> [Work item] Print the data below exactly, but only the lines from the one containing "- [x] désactiver" down to the one containing "- [x] queens: ajouter le curseur", inclusive.

> [Recorded information]

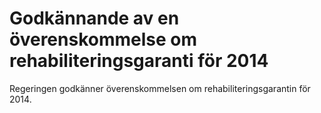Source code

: # Godkännande av en överenskommelse om rehabiliteringsgaranti för 2014

Regeringen godkänner överenskommelsen om rehabiliteringsgarantin för 2014\.

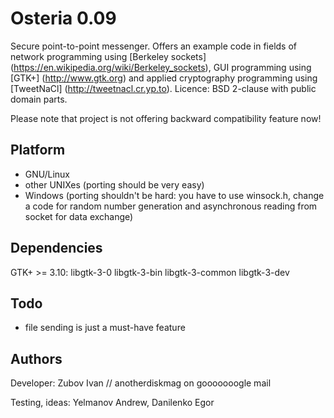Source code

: # Osteria 0.09
Secure point-to-point messenger.
Offers an example code in fields of network programming using [Berkeley sockets] (https://en.wikipedia.org/wiki/Berkeley_sockets), GUI programming using [GTK+] (http://www.gtk.org) and applied cryptography programming using [TweetNaCl] (http://tweetnacl.cr.yp.to).
Licence: BSD 2-clause with public domain parts.

Please note that project is not offering backward compatibility feature now!

## Platform
* GNU/Linux
* other UNIXes (porting should be very easy)
* Windows (porting shouldn't be hard: you have to use winsock.h, change a code for random number generation and asynchronous reading from socket for data exchange)

## Dependencies
GTK+ >= 3.10: libgtk-3-0 libgtk-3-bin libgtk-3-common libgtk-3-dev

## Todo
* file sending is just a must-have feature

## Authors
Developer: Zubov Ivan // anotherdiskmag on gooooooogle mail

Testing, ideas: Yelmanov Andrew, Danilenko Egor
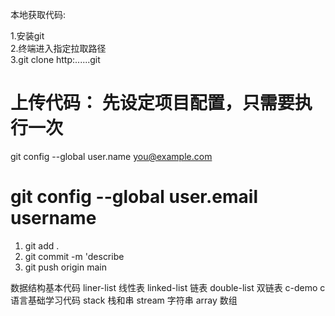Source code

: 本地获取代码:


 1.安装git<br>
 2.终端进入指定拉取路径<br>
 3.git clone http:......git<br>

上传代码：
先设定项目配置，只需要执行一次
==========================================
git config --global user.name you@example.com

git config --global user.email username
===========================================

1. git add .
2. git commit -m 'describe
3. git push origin main



数据结构基本代码
liner-list 线性表
linked-list 链表
double-list 双链表
c-demo c语言基础学习代码
stack 栈和串
stream 字符串
array 数组
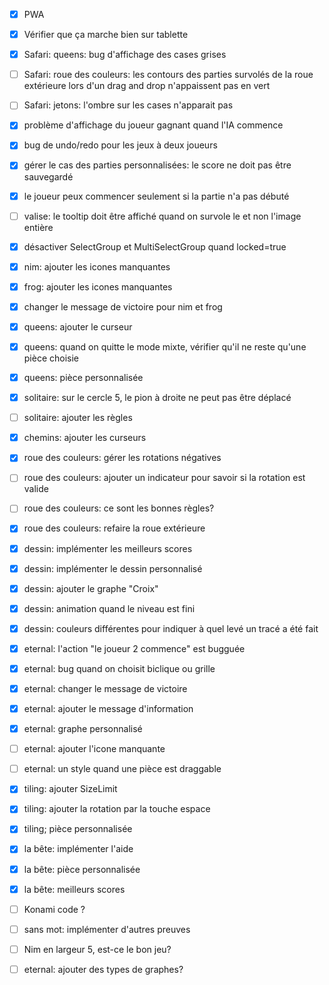 - [x] PWA
- [x] Vérifier que ça marche bien sur tablette
- [x] Safari: queens: bug d'affichage des cases grises
- [ ] Safari: roue des couleurs: les contours des parties survolés de
       la roue extérieure lors d'un drag and drop n'appaissent pas en vert 
- [ ] Safari: jetons: l'ombre sur les cases n'apparait pas
- [x] problème d'affichage du joueur gagnant quand l'IA commence
- [x] bug de undo/redo pour les jeux à deux joueurs
- [x] gérer le cas des parties personnalisées: le score ne doit pas être sauvegardé
- [x] le joueur peux commencer seulement si la partie n'a pas débuté
- [ ] valise: le tooltip doit être affiché quand on survole le <a> et non l'image entière
- [x] désactiver SelectGroup et MultiSelectGroup quand locked=true
- [x] nim: ajouter les icones manquantes
- [x] frog: ajouter les icones manquantes
- [x] changer le message de victoire pour nim et frog
- [x] queens: ajouter le curseur
- [x] queens: quand on quitte le mode mixte, vérifier qu'il ne reste qu'une pièce choisie
- [x] queens: pièce personnalisée
- [x] solitaire: sur le cercle 5, le pion à droite ne peut pas être déplacé 
- [ ] solitaire: ajouter les règles
- [x] chemins: ajouter les curseurs
- [x] roue des couleurs: gérer les rotations négatives
- [ ] roue des couleurs: ajouter un indicateur pour savoir si la rotation est valide
- [ ] roue des couleurs: ce sont les bonnes règles?
- [x] roue des couleurs: refaire la roue extérieure
- [x] dessin: implémenter les meilleurs scores
- [x] dessin: implémenter le dessin personnalisé
- [x] dessin: ajouter le graphe "Croix"
- [x] dessin: animation quand le niveau est fini
- [x] dessin: couleurs différentes pour indiquer à quel levé un tracé a été fait
- [x] eternal: l'action "le joueur 2 commence" est bugguée
- [x] eternal: bug quand on choisit biclique ou grille
- [x] eternal: changer le message de victoire
- [x] eternal: ajouter le message d'information
- [x] eternal: graphe personnalisé
- [ ] eternal: ajouter l'icone manquante
- [ ] eternal: un style quand une pièce est draggable
- [x] tiling: ajouter SizeLimit
- [x] tiling: ajouter la rotation par la touche espace
- [x] tiling; pièce personnalisée
- [x] la bête: implémenter l'aide
- [x] la bête: pièce personnalisée
- [x] la bête: meilleurs scores

- [ ] Konami code ?
- [ ] sans mot: implémenter d'autres preuves
- [ ] Nim en largeur 5, est-ce le bon jeu?
- [ ] eternal: ajouter des types de graphes?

> [Answer to this exercise]
- [x] désactiver SelectGroup et MultiSelectGroup quand locked=true
- [x] nim: ajouter les icones manquantes
- [x] frog: ajouter les icones manquantes
- [x] changer le message de victoire pour nim et frog
- [x] queens: ajouter le curseur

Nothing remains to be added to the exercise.